*** INPUT ***
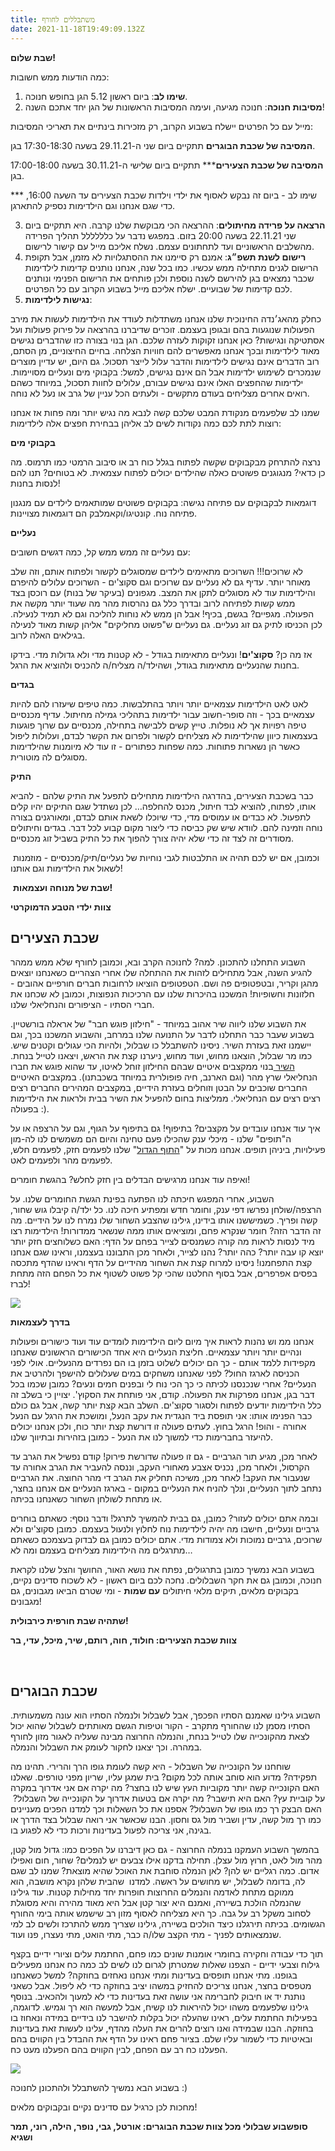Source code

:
 ```yaml
---
title: משתבללים לחורף
date: 2021-11-18T19:49:09.132Z
---
```

<!--StartFragment-->



**שבת שלום!**

כמה הודעות ממש חשובות:

1. **שימו לב**: ביום ראשון 5.12 הגן בחופש חנוכה. 
2. **מסיבות חנוכה**: חנוכה מגיעה, ועימה המסיבות הראשונות של הגן יחד אתכם השנה!

מייל עם כל הפרטים יישלח בשבוע הקרוב, רק מזכירות בינתיים את תאריכי המסיבות:

**המסיבה של שכבת הבוגרים** תתקיים ביום שני ה-29.11.21 בשעה 17:30-18:30 בגן. 

**המסיבה של שכבת הצעירים**\*\** תתקיים ביום שלישי ה-30.11.21 בשעה 17:00-18:00 בגן.

\*\** שימו לב - ביום זה נבקש לאסוף את ילדי וילדות שכבת הצעירים עד השעה 16:00, כדי שגם אנחנו וגם הילדימות נספיק להתארגן. 

3. **הרצאה על פרידה מחיתולים**: ההרצאה הכי מבוקשת שלנו קרבה. היא תתקיים ביום שני 22.11.21 בשעה 20:00 בזום. במפגש נדבר על כלללללל תהליך הפרידה מהשלבים הראשוניים ועד לתחתונים עצמם. נשלח אליכם מייל עם קישור לרישום.
4. **רישום לשנת תשפ״ג**: אמנם רק סיימנו את ההסתגלויות לא מזמן, אבל תקופת הרישום לגנים מתחילה ממש עכשיו. כמו בכל שנה, אנחנו נותנים קדימות לילדימות שכבר נמצאים בגן להירשם לשנה נוספת ולכן פותחים את הרישום הפנימי ונותנים לכם קדימות של שבועיים. ישלח אליכם מייל בשבוע הקרוב עם כל הפרטים.
5. **נגישות לילדימות**:

כחלק מהאג׳נדה החינוכית שלנו אנחנו משתדלות לעודד את הילדימות לעשות את מירב הפעולות שנוגעות בהם ובגופן בעצמם. זוכרים שדיברנו בהרצאה על פירוק פעולות ועל אסתטיקה ונגישות? כאן אנחנו זקוקות לעזרה שלכם. הגן בנוי בצורה כזו שהדברים נגישים מאוד לילדימות ובכך אנחנו מאפשרים להם חוויות הצלחה. בחיים החיצוניים, מן הסתם, רוב הדברים אינם נגישים לילדימות והדבר עלול לייצר תסכול. גם היום, יש עדיין מוצרים שנמכרים לשימוש ילדימות אבל הם אינם נגישים, למשל: בקבוקי מים ונעליים מסויימות. ילדימות שהחפצים האלו אינם נגישים עבורם, עלולים לחוות תסכול, במיוחד כשהם רואים אחרים מצליחים בעודם מתקשים - ולעתים הכל עניין של גרב או נעל לא נוחה.

שמנו לב שלפעמים מנקודת המבט שלכם קשה לנבא מה נגיש יותר ומה פחות אז אנחנו רוצות לתת לכם כמה נקודות לשים לב אליהן בבחירת חפצים אלה לילדימות: 

**בקבוקי מים**

נרצה להתרחק מבקבוקים שקשה לפתוח בגלל כוח רב או סיבוב הרמטי כמו תרמוס. מה כן כדאי? מנגוגנים פשוטים כאלה שהילדים יכולים לפתוח עצמאית. לא בטוחים? תנו להם לנסות בחנות! 

דוגמאות לבקבוקים עם פתיחה נגישה: בקבוקים פשוטים שמותאמים לילדים עם מנגנון פתיחה נוח. קונטיגו/וקאמלבק הם דוגמאות מצויינות.

**נעליים**

עם נעליים זה ממש ממש קל, כמה דגשים חשובים:

לא שרוכים!!! השרוכים מתאימים לילדים שמסוגלים לקשור ולפתוח אותם, וזה שלב מאוחר יותר. עדיף גם לא נעליים עם שרוכים וגם סקוצ'ים - השרוכים עלולים להיפרם והילדימות עוד לא מסוגלים לתקן את המצב. מגפונים (בעיקר של בנות) עם רוכסן בצד ממש קשות לפתיחה לרוב ובדרך כלל גם נהרסות מהר מה שעוד יותר מקשה את הפעולה. מגפיים? בגשם, בכיף! אבל הן ממש לא נוחות להליכה וגם לא תמיד לנעילה. לכן הכניסו לתיק גם זוג נעליים. גם נעליים ש"פשוט מחליקים" אליהן קשות מאוד לנעילה בגילאים האלה לרוב.

אז מה כן? **סקוצ'ים**! ונעליים מתאימות בגודל - לא קטנות מדי ולא גדולות מדי. בידקו בחנות שהנעליים מתאימות בגודל, ושהילד/ה מצליח/ה להכניס ולהוציא את הרגל.

**בגדים**

לאט לאט הילדימות עצמאיים יותר ויותר בהתלבשות. כמה טיפים שיעזרו להם להיות עצמאיים בכך - וזה סופר-חשוב עבור ילדימות בתהליכי גמילה מחיתול. עדיף מכנסיים טיפה רפויות אך לא נופלות. טייץ קשים ללבישה בתחילה, מכנסיים עם שרוך פוגעות בעצמאות כיוון שהילדימות לא מצליחים לקשור ולפרום את הקשר לבדם, ועלולות ליפול כאשר הן נשארות פתוחות. כמה שפחות כפתורים - זו עוד לא מיומנות שהילדימות מסוגלים לה מוטורית.

**התיק**

כבר בשכבת הצעירים, בהדרגה הילדימות מתחילים לתפעל את התיק שלהם - להביא אותו, לפתוח, להוציא לבד חיתול, מכנס להחלפה… לכן נשתדל שגם התיקים יהיו קלים לתפעול. לא כבדים או עמוסים מדי, כדי שיוכלו לשאת אותם לבדם, ומאורגנים בצורה נוחה וזמינה להם. לוודא שיש שק כביסה כדי ליצור מקום קבוע לכל דבר. בגדים וחיתולים מסודרים זה לצד זה כדי שלא יהיה צורך להפוך את כל התיק בשביל זוג מכנסיים.

 וכמובן, אם יש לכם תהיה או התלבטות לגבי נוחיות של נעליים/תיק/מכנסיים - מוזמנות לשאול את הילדימות וגם אותנו!

 **שבת של מנוחה ועצמאות!**

**צוות ילדי הטבע הדמוקרטי**

## שכבת הצעירים

השבוע התחלנו להתכונן. למה? לחנוכה הקרב ובא, וכמובן לחורף שלא ממש ממהר להגיע השנה, אבל מתחילים לזהות את ההתחלה שלו אחרי הצהריים כשאנחנו יוצאים מהגן וקריר, ובטפטופים פה ושם. הטפטופים הוציאו לרחובות חברים חורפיים אהובים - חלזונות וחשופיות! המשכנו בהיכרות שלנו עם הרכיכות הנפוצות, וכמובן לא שכחנו את חברי הסתיו - הציפורים והנחליאלי שלנו.

את השבוע שלנו ליווה שיר אהוב במיוחד - "חילזון פוגש חבר" של אראלה בורשטיין. בשבוע שעבר כבר התחלנו לדבר על התנועה שלנו במרחב, והשבוע המשכנו בכך, וגם יישמנו זאת בעזרת השיר. ניסינו להשתבלל כו שבלול, ולהיות הכי עגולים וקטנים שיש. כמו מר שבלול, הוצאנו מחוש, ועוד מחוש, ניערנו קצת את הראש, ויצאנו לטייל בנחת. [](https://youtu.be/VRf9RZa-HRI) [השיר ](<https://youtu.be/VRf9RZa-HRI>)בנוי ממקצבים איטיים שבהם החילזון זוחל לאיטו, עד שהוא פוגש את חברו הנחליאלי שרץ מהר (וגם הארנב, חיה פופולרית במיוחד בשכבתנו). במקצבים האיטיים החברים שוכבים על הבטן וזוחלים בעזרת הידיים, במקצבים המהירים החברים רצים רצים רצים עם הנחליאלי. ממליצות בחום להפעיל את השיר בבית ולראות את הילדימות בפעולה :).

איך עוד אנחנו עובדים על מקצבים? בתיפוף! גם בתיפוף על הגוף, וגם על הרצפה או על ה"תופים" שלנו - מיכלי ענק שהכילו פעם טחינה והיום הם משמשים לנו לה-מון פעילויות, ביניהן תופים. אנחנו מכות על "[התוף הגדול](https://nogageva.bandcamp.com/track/--5)" שלנו לפעמים חזק, לפעמים חלש, לפעמים מהר ולפעמים לאט.

ואיפה עוד אנחנו מרגישים הבדלים בין חזק לחלש? בהגשת חומרים!

השבוע, אחרי המפגש חיכתה לנו הפתעה בפינת הגשת החומרים שלנו. על הרצפה/שולחן נפרשו דפי ענק, וחומר חדש ומפתיע חיכה לנו. כל ילד/ה קיבלו גוש שחור, קשה ופריך. כשמיששנו אותו בידינו, גילינו שהצבע השחור שלו נמרח לנו על הידיים. מה זה הדבר הזה? חומר שנקרא פחם, ומוציאים אותו ממה שנשאר ממדורות! הילדימות רצו מיד לנסות לראות מה קורה כשמנסים לצייר בפחם על הדף: האם כשלוחצים חזק יותר יוצא קו עבה יותר? כהה יותר? נהנו לצייר, ולאחר מכן התבוננו בעצמנו, וראינו שגם אנחנו קצת התפחמנו! ניסינו למרוח קצת את השחור מהידיים על הדף וראינו שהדף מתכסה בפסים אפרפרים, אבל בסוף החלטנו שהכי קל פשוט לשטוף את כל הפחם הזה מתחת לברז!

![](/assets/pics/uploads/פחמים-תשפב.jpeg)

**בדרך לעצמאות**

אנחנו ממ וש נהנות לראות איך מיום ליום הילדימות לומדים עוד ועוד כישורים ופעולות ונהיים יותר ויותר עצמאיים. חליצת הנעליים היא אחד הכישורים הראשונים שאנחנו מקפידות ללמד אותם - כך הם יכולים לשלוט בזמן בו הם נפרדים מהנעליים. אולי לפני הכניסה לארגז החול? לפני שאנחנו משחקים במים שעלולים להישפך ולהרטיב את הנעליים? אחרי שנכנסנו לכיתה כי כך הכי נוח לי ובפנים חמים ונעים? כמובן שכמו בכל דבר בגן, אנחנו מפרקות את הפעולה. קודם, אני פותחת את הסקוץ'. יצויין כי בשלב זה כלל הילדימות יודעים לפתוח ולסגור סקוצ'ים. השלב הבא קצת יותר קשה, אבל גם כולם כבר הפנימו אותו: אני תופסת ביד הנגדית את עקב הנעל, ומושכת את הרגל עם הנעל אחורה - והופ! הרגל בחוץ. לעתים פעולה זו דורשת קצת יותר כוח, ולכן אנחנו יכולים להיעזר בחברימות כדי למשוך לנו את הנעל - כמובן בזהירות ובתיווך שלנו.

לאחר מכן, מגיע תור הגרביים - גם זו פעולה שדורשת פירוק! קודם נפשיל את הגרב עד הקרסול, ולאחר מכן, נכניס אצבע מאחורי העקב, וננסה להעביר את הגרב אחורה עד שנעבור את העקב! לאחר מכן, משיכה תחליק את הגרב די מהר החוצה. את הגרביים נתחב לתוך הנעליים, ונלך להניח את הנעליים במקום - בארגז הנעליים אם אנחנו בחצר, או מתחת לשולחן השחור כשאנחנו בכיתה.

ובמה אתם יכולים לעזור? כמובן, גם בבית להמשיך לתרגל! ודבר נוסף: כשאתם בוחרים גרביים ונעליים, חישבו מה יהיה לילדימות נוח לחלוץ ולנעול בעצמם. כמובן סקוצ'ים ולא שרוכים, גרביים נמוכות ולא צמודות מדי. אתם יכולים כמובן גם לבדוק בעצמכם כשאתם מתרגלים מה הילדימות מצליחים בעצמם ומה לא…

בשבוע הבא נמשיך כמובן בתרגולים, נפתח את נושא האור, החושך והצל שלנו לקראת חנוכה, וכמובן גם את חקר השבלולים. נחכה לכם ביום ראשון - לא לשכוח סדינים נקיים, בקבוקים מלאים, תיקים מלאי חיתולים **עם שמות** - ומי שטרם הביאו מגבונים, גם מגבונים!

**שתהיה שבת חורפית כירבולית!**

**צוות שכבת הצעירים: חולוד, חוה, רותם, שיר, מיכל, עדי, בר**

  

## שכבת הבוגרים

השבוע גילינו שאמנם הסתיו הפכפך, אבל לשבלול ולנמלה הסתיו הוא עונה משמעותית. הסתיו מסמן לנו שהחורף מתקרב - הקור וטיפות הגשם מאותתים לשבלול שהוא יכול לצאת מהקונכייה שלו לטייל בנחת, והנמלה החרוצה מבינה שעליה לאגור מזון לחורף במהרה. וכך יצאנו לחקור לעומק את השבלול והנמלה. 

שוחחנו על הקונכייה של השבלול - היא קשה לעומת גופו הרך והרירי. תהינו מה תפקידה? מדוע הוא סוחב אותה לכל מקום? בית שמגן עליו, שריון מפני טורפים. שאלנו האם הקונכייה קשה יותר מקוביות העץ שיש לנו בחצר? מה יקרה אם אני אדרוך במקרה על קוביית עץ? האם היא תישבר? מה יקרה אם בטעות אדרוך על הקונכייה של השבלול?  האם הבצק רך כמו גופו של השבלול? אספנו את כל השאלות וכך למדנו הפכים מעניינים כמו רך מול קשה, עדין ושביר מול גס וחסון. הבנו שכאשר אני רואה שבלול בצד הדרך או בגינה, אני צריכה לפעול בעדינות ורכות כדי לא לפגוע בו. 

בהמשך השבוע העמקנו בנמלה החרוצה - גם כאן דיברנו על הפכים כמו: גדול מול קטן, מהר מול לאט, חרוץ מול עצלן. תחילה בדקנו אילו צבעים יש לנמלים? שחור, חום ואפילו אדום. כמה רגליים יש להן? לאן הנמלה סוחבת את האוכל שהיא מוצאת? שמנו לב שגם לה, בדומה לשבלול, יש מחושים על ראשה. למדנו  שהבית שלהן נקרא מושבה, הוא ממוקם מתחת לאדמה והנמלים החרוצות חופרות יחד מחילות קטנות. עוד גילינו שהנמלה הולכת בשיירה, ואמנם היא יצור קטן אבל היא מאוד מהירה והיא מסוגלת לסחוב משקל רב על גבה. כך היא מצליחה לאסוף מזון רב שישמש אותה בימי החורף הגשומים. בכיתה תירגלנו כיצד הולכים בשיירה, גילינו שצריך ממש להתרכז ולשים לב למי שנמצאותים לפניך - מתי הקצב שלו/ה כבר, מתי הואט, מתי נעצרו, פנו ועוד.  

תוך כדי עבודה וחקירה בחומרי אומנות שונים כמו פחם, החתמת עלים וציורי ידיים בקצף גילוח וצבעי ידיים - הצפנו שאלות שמטרתן לגרום לנו לשים לב כמה כח אנחנו מפעילים בגופנו. מתי אנחנו תופסים בעדינות ומתי אנחנו נאחזים בחוזקה? למשל כשאנחנו מטפסים בחצר, אנחנו צריכים להחזיק במשהו יציב בחוזקה כדי לא ליפול. אבל כשאני נותנת יד או חיבוק לחברימה אני עושה זאת בעדינות כדי לא למעוך ולהכאיב. בנוסף גילינו שלפעמים משהו יכול להיראות לנו קשיח, אבל למעשה הוא רך וגמיש. לדוגמה, בפעילות החתמת עלים, ראינו שהעלה יכול בקלות להישבר לנו בידיים במידה ונאחוז בו בחוזקה. הבנו שבמידה ואנו רוצים להרים את העלה מהדף, עלינו לעשות זאת בעדינות ובאיטיות כדי לשמור עליו שלם. בציור פחם ראינו על הדף את ההבדל בין הקווים בהם הפעלנו כח רב עם הפחם, לבין הקווים בהם הפעלנו מעט כח.

![](/assets/pics/uploads/הטבעת-עלים.jpeg)

בשבוע הבא נמשיך להשתבלל ולהתכונן לחנוכה :)

מחכות לכן כרגיל עם סדינים נקיים ובקבוקים מלאים!

**סופשבוע שבלולי מכל צוות שכבת הבוגרים: אורטל, גבי, נופר, הילה, רוני, תמר ושגיא**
*** End of INPUT ***
**DIRECTIONS**
What you return should be exactly the lines above, starting at the one with "שמנו לב שלפעמים" and ending at the one with "נרצה להתרחק מבקבוקים", and nothing else.

**YOUR RESPONSE**
שמנו לב שלפעמים מנקודת המבט שלכם קשה לנבא מה נגיש יותר ומה פחות אז אנחנו רוצות לתת לכם כמה נקודות לשים לב אליהן בבחירת חפצים אלה לילדימות: 

**בקבוקי מים**

נרצה להתרחק מבקבוקים שקשה לפתוח בגלל כוח רב או סיבוב הרמטי כמו תרמוס. מה כן כדאי? מנגוגנים פשוטים כאלה שהילדים יכולים לפתוח עצמאית. לא בטוחים? תנו להם לנסות בחנות! 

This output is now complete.